TASK DATA START

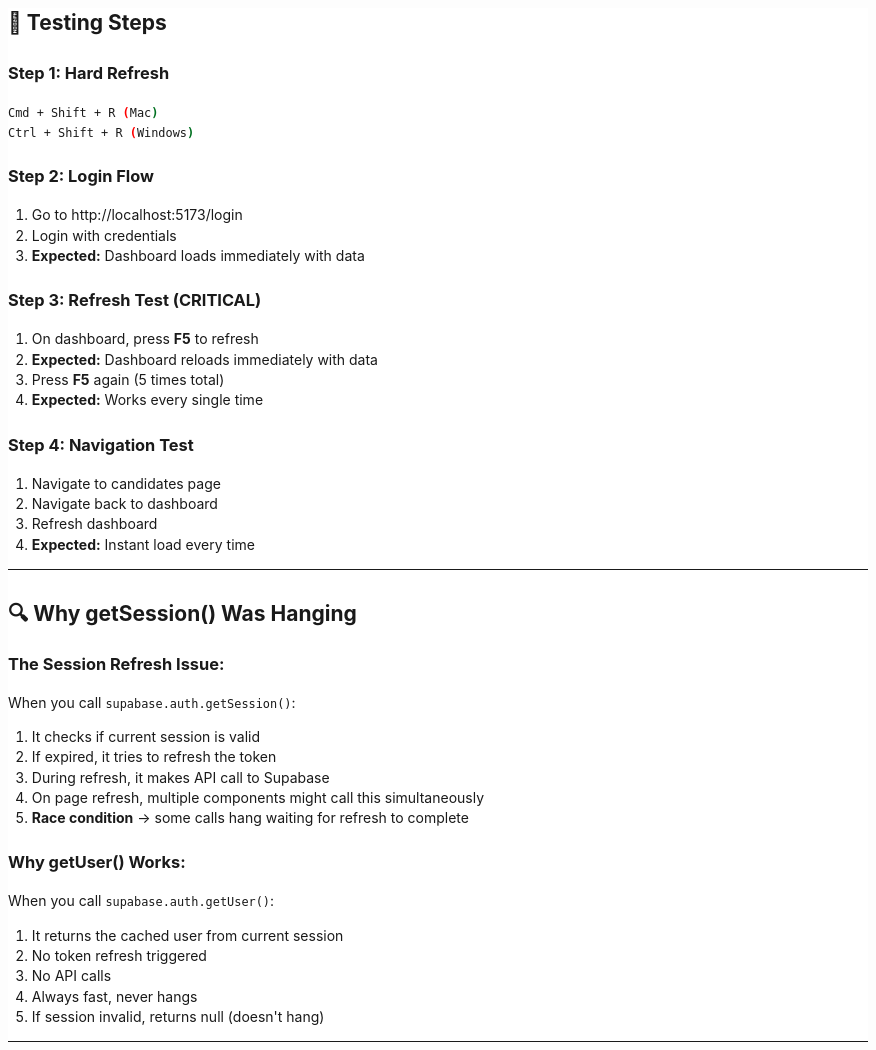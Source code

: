 
## 🎯 Testing Steps

### Step 1: Hard Refresh
```bash
Cmd + Shift + R (Mac)
Ctrl + Shift + R (Windows)
```

### Step 2: Login Flow
1. Go to http://localhost:5173/login
2. Login with credentials
3. **Expected:** Dashboard loads immediately with data

### Step 3: Refresh Test (CRITICAL)
1. On dashboard, press **F5** to refresh
2. **Expected:** Dashboard reloads immediately with data
3. Press **F5** again (5 times total)
4. **Expected:** Works every single time

### Step 4: Navigation Test
1. Navigate to candidates page
2. Navigate back to dashboard
3. Refresh dashboard
4. **Expected:** Instant load every time

---

## 🔍 Why getSession() Was Hanging

### The Session Refresh Issue:

When you call `supabase.auth.getSession()`:
1. It checks if current session is valid
2. If expired, it tries to refresh the token
3. During refresh, it makes API call to Supabase
4. On page refresh, multiple components might call this simultaneously
5. **Race condition** → some calls hang waiting for refresh to complete

### Why getUser() Works:

When you call `supabase.auth.getUser()`:
1. It returns the cached user from current session
2. No token refresh triggered
3. No API calls
4. Always fast, never hangs
5. If session invalid, returns null (doesn't hang)

---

TASK DATA END

**GOAL OF THE EXERCISE:**
If a line in the entries contains the word "auth", copy that line out.

**SOLUTION:**
When you call `supabase.auth.getSession()`:
When you call `supabase.auth.getUser()`:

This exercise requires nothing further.